- Opening Delimiter -

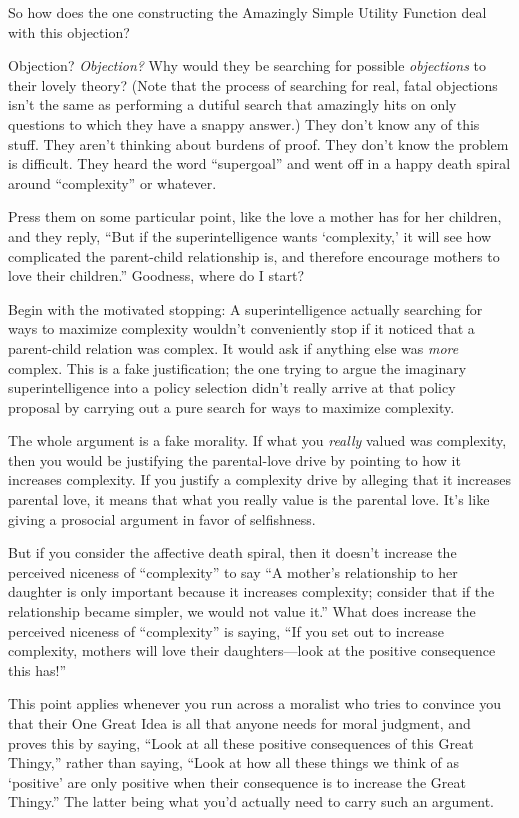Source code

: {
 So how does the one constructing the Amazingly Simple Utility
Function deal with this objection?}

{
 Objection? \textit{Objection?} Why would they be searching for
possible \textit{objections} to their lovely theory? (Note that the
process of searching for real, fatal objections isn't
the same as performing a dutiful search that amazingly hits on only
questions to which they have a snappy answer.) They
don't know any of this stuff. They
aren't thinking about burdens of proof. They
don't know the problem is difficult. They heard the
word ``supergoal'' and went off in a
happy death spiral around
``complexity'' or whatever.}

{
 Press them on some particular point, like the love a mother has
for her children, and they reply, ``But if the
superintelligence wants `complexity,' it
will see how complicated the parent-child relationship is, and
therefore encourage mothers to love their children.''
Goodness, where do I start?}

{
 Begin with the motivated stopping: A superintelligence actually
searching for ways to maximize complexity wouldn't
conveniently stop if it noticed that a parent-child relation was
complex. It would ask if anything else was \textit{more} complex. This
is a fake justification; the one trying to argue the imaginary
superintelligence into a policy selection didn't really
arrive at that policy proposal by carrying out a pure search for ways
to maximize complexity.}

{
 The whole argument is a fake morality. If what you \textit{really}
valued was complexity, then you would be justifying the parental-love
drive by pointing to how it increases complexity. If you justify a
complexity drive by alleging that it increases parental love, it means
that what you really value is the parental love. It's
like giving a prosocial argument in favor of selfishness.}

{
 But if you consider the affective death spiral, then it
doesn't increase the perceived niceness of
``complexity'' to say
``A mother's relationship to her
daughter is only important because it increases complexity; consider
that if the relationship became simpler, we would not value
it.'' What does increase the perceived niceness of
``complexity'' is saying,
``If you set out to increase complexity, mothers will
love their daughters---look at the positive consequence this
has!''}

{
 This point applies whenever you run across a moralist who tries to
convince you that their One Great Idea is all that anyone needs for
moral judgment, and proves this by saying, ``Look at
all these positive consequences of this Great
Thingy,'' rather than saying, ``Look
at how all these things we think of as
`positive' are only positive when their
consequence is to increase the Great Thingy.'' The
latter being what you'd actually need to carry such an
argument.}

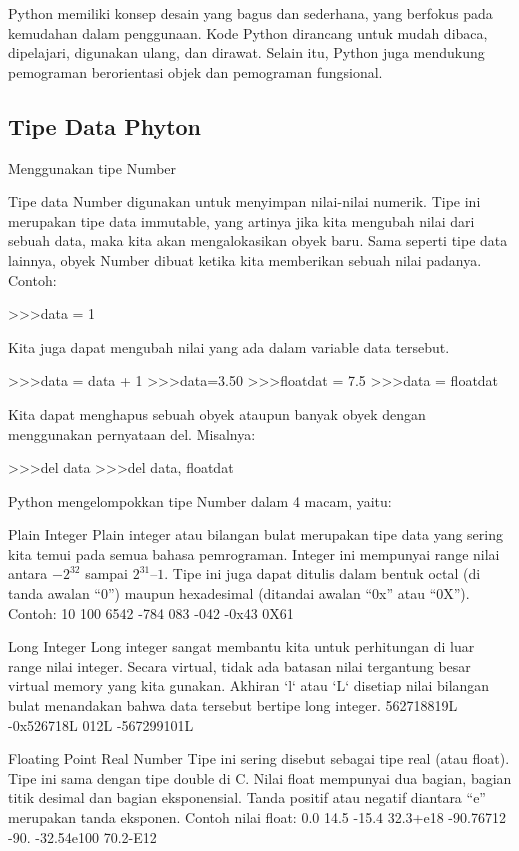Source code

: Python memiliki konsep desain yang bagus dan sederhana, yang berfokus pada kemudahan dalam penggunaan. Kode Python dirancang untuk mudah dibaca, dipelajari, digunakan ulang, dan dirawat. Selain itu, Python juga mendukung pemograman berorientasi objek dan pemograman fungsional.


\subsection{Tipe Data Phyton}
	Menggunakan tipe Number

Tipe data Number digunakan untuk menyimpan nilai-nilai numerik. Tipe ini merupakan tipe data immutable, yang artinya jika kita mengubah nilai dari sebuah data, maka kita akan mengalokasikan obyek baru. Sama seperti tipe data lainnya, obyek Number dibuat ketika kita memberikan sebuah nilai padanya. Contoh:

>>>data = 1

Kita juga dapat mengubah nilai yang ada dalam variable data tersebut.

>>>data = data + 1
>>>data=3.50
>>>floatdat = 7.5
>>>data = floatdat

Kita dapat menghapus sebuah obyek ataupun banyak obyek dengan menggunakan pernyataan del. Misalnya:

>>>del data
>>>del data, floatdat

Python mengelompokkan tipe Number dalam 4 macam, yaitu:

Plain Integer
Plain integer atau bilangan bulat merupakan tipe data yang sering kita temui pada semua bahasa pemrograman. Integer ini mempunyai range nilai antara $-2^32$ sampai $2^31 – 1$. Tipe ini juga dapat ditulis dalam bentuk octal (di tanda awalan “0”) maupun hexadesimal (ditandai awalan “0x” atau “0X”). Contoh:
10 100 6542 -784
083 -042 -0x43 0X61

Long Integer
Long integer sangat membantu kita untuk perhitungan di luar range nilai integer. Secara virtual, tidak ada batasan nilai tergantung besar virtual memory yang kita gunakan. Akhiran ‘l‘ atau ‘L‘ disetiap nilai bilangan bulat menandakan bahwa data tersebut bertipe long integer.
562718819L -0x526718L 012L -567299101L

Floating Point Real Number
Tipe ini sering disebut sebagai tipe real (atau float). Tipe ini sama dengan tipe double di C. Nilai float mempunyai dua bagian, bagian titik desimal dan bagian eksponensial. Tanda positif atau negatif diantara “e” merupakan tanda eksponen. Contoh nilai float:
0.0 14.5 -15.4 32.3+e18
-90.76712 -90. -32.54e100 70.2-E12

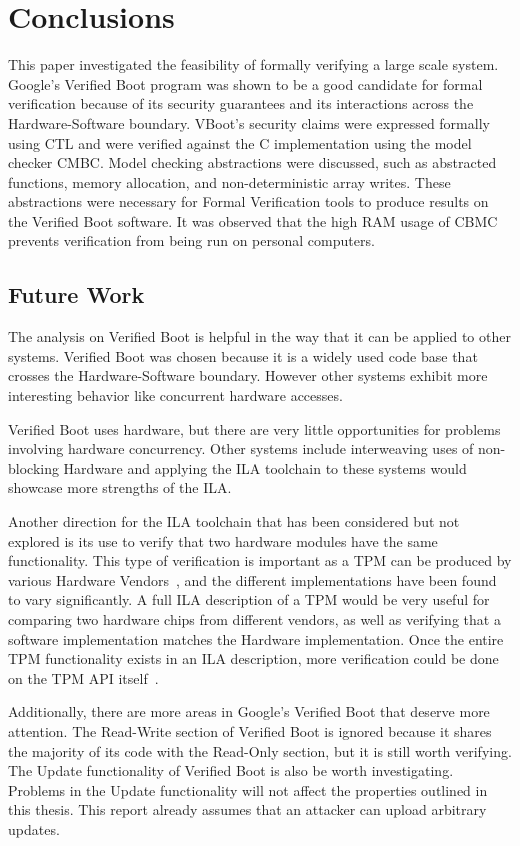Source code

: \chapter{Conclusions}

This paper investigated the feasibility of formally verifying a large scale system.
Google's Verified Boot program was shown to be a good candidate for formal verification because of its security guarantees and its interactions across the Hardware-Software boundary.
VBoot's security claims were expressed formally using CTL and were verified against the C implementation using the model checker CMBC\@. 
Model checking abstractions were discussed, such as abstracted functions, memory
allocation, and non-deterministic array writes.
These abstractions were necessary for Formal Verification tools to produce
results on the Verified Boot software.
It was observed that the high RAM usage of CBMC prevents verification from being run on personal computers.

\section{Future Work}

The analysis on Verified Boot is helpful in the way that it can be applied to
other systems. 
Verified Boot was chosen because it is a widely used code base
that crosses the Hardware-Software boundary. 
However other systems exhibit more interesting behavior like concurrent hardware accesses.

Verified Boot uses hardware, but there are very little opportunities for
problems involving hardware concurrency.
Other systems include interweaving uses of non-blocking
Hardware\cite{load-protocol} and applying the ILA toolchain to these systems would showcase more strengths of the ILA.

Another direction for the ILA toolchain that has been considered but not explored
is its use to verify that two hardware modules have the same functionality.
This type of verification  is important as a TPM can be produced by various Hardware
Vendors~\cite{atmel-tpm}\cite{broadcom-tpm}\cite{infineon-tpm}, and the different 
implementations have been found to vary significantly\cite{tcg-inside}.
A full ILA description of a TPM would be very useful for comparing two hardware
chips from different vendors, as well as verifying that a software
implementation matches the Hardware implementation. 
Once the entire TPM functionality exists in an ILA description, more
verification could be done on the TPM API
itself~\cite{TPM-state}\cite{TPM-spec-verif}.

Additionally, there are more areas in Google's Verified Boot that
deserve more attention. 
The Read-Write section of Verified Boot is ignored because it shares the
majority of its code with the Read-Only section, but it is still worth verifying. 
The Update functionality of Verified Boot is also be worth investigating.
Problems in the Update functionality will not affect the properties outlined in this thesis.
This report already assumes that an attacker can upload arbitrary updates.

- Closing Delimiter -
- Opening Delimiter -

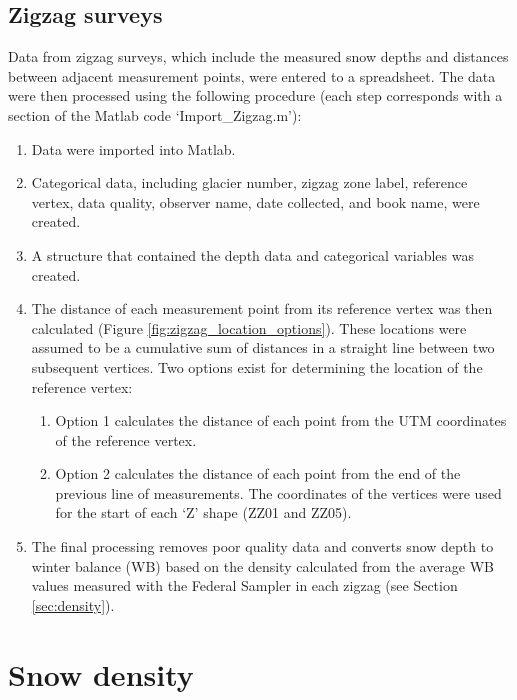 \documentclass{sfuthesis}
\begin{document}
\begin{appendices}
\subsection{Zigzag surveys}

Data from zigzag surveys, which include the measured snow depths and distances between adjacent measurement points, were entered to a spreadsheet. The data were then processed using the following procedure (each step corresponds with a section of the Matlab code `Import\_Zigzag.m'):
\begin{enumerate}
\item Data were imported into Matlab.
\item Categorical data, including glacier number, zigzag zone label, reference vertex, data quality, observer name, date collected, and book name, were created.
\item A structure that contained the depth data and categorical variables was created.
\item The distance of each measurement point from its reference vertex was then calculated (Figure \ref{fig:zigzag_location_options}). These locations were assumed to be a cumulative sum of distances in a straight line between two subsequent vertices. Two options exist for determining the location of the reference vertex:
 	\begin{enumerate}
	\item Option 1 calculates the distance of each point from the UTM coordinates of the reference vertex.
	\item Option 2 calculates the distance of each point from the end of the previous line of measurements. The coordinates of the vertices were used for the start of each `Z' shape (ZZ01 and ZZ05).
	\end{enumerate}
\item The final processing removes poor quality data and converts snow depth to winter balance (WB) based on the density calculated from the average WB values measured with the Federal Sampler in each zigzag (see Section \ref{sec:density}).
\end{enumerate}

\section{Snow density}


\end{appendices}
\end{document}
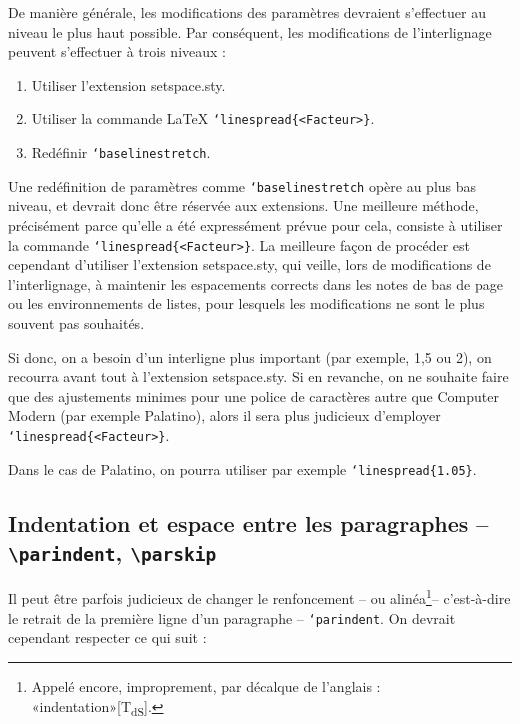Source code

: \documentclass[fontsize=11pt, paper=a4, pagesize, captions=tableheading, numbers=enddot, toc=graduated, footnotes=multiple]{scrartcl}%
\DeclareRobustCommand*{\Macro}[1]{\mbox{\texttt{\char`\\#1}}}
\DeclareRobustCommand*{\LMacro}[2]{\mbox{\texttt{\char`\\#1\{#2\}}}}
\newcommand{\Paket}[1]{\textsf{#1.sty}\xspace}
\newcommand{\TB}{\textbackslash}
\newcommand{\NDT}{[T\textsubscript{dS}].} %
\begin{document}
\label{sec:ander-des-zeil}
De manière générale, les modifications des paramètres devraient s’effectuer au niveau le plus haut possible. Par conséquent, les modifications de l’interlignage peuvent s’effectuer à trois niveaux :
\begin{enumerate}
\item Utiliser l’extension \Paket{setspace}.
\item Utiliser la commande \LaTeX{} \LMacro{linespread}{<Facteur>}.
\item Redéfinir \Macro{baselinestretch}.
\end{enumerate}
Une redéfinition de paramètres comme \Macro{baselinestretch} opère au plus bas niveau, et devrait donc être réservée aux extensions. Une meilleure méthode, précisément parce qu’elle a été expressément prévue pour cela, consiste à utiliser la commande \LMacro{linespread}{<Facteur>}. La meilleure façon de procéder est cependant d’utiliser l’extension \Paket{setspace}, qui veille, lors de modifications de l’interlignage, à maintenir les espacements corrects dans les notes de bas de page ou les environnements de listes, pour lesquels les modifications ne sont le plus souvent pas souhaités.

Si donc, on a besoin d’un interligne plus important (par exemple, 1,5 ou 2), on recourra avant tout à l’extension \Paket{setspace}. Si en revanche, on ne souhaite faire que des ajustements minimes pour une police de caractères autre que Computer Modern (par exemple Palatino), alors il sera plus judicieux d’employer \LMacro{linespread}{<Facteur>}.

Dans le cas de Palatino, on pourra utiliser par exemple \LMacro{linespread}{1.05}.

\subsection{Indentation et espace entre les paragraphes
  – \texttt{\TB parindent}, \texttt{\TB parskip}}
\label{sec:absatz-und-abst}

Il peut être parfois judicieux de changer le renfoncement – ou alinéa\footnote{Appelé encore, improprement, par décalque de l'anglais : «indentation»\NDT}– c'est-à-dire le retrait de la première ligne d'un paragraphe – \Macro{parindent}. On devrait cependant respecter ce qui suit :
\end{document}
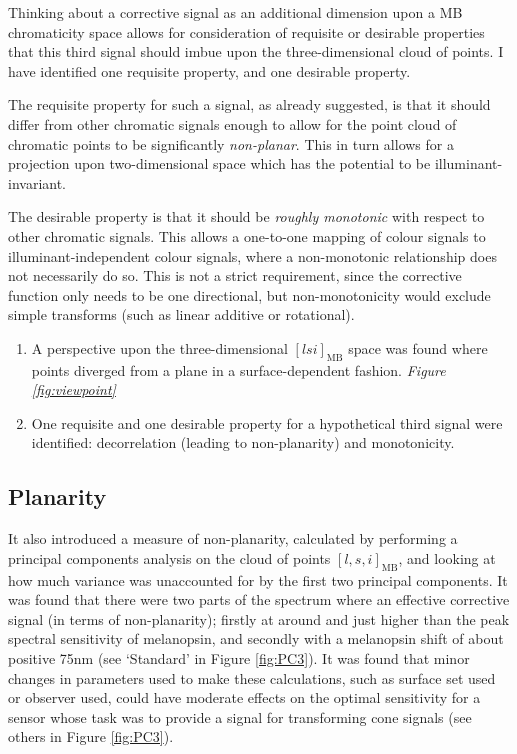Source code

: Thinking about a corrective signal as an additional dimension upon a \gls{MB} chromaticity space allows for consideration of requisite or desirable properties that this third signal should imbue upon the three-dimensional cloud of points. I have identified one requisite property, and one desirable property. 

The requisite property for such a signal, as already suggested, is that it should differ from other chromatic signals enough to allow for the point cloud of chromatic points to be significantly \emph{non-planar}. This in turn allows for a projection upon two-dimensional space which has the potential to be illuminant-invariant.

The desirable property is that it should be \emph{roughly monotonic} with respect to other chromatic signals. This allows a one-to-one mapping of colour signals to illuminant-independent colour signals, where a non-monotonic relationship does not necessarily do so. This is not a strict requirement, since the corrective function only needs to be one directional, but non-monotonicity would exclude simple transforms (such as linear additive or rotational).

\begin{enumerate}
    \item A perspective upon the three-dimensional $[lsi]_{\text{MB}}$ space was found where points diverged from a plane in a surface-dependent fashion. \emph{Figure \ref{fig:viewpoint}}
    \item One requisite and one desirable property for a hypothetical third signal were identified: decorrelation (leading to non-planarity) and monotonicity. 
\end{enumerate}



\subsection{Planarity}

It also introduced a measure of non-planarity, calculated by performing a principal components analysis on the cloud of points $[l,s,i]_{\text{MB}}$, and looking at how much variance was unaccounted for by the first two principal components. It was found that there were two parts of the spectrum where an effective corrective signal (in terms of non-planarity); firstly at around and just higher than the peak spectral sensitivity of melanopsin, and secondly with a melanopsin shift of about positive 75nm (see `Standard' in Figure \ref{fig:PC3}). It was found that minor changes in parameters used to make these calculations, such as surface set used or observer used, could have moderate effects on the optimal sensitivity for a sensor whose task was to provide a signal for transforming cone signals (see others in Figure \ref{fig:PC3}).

- Closing Delimiter -
- Opening Delimiter -

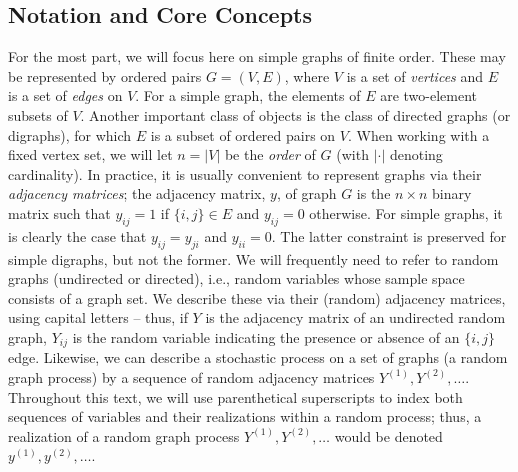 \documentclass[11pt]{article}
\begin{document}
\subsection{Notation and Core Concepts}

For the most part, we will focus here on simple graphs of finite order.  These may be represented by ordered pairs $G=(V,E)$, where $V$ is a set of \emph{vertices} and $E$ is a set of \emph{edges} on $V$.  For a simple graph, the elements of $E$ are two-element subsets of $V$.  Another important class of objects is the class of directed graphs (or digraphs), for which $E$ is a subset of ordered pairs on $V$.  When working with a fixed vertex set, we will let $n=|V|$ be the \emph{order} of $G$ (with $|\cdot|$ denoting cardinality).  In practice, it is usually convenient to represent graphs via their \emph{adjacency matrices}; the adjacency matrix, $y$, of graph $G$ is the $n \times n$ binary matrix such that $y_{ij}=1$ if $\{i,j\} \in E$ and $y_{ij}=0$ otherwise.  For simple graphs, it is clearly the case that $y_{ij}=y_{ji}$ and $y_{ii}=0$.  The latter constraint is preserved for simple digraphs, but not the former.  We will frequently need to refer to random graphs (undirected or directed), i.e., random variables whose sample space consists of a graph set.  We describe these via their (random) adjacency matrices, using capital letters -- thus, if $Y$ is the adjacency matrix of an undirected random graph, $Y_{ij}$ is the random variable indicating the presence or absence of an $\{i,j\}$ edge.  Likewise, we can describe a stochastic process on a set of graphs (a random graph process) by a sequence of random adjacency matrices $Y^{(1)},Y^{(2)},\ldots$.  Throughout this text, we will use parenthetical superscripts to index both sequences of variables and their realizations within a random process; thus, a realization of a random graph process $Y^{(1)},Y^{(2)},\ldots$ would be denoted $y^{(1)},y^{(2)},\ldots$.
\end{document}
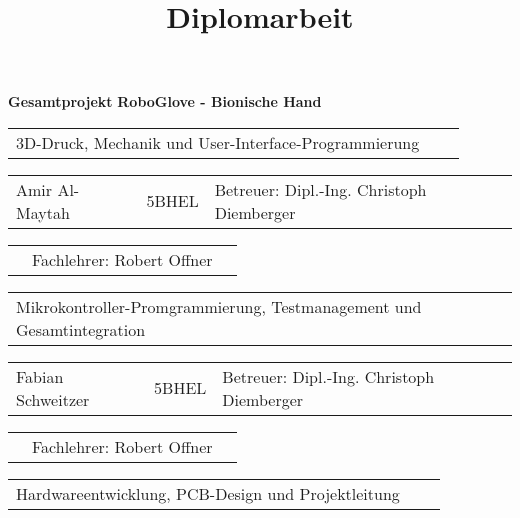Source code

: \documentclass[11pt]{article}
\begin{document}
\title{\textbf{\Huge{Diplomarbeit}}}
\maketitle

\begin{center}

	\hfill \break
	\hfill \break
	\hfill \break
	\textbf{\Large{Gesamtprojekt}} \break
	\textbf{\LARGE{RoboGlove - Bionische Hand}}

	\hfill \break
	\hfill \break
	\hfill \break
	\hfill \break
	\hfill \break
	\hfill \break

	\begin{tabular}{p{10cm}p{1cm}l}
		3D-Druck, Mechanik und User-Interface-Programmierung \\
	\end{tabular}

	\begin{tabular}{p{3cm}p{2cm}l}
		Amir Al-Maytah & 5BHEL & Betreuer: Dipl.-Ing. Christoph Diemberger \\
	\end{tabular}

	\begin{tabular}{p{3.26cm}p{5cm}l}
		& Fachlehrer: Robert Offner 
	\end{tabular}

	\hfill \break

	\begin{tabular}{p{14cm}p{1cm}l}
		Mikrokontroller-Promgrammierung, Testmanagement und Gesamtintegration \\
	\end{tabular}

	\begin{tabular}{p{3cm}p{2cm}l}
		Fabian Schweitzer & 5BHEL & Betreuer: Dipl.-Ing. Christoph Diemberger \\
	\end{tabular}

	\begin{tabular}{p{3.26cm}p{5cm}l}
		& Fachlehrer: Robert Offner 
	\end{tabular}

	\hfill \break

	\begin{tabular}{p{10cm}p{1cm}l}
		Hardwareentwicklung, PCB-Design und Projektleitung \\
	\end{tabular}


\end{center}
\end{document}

- Closing Delimiter -

## TASK STATEMENT:
From the entries above, restate word for word the lines from the line containing "superintelligence into a" to the line containing "relationship to her", both ends included, and nothing more.

## EXERCISE OUTPUT:
superintelligence into a policy selection didn't really
arrive at that policy proposal by carrying out a pure search for ways
to maximize complexity.}

{
 The whole argument is a fake morality. If what you \textit{really}
valued was complexity, then you would be justifying the parental-love
drive by pointing to how it increases complexity. If you justify a
complexity drive by alleging that it increases parental love, it means
that what you really value is the parental love. It's
like giving a prosocial argument in favor of selfishness.}

{
 But if you consider the affective death spiral, then it
doesn't increase the perceived niceness of
``complexity'' to say
``A mother's relationship to her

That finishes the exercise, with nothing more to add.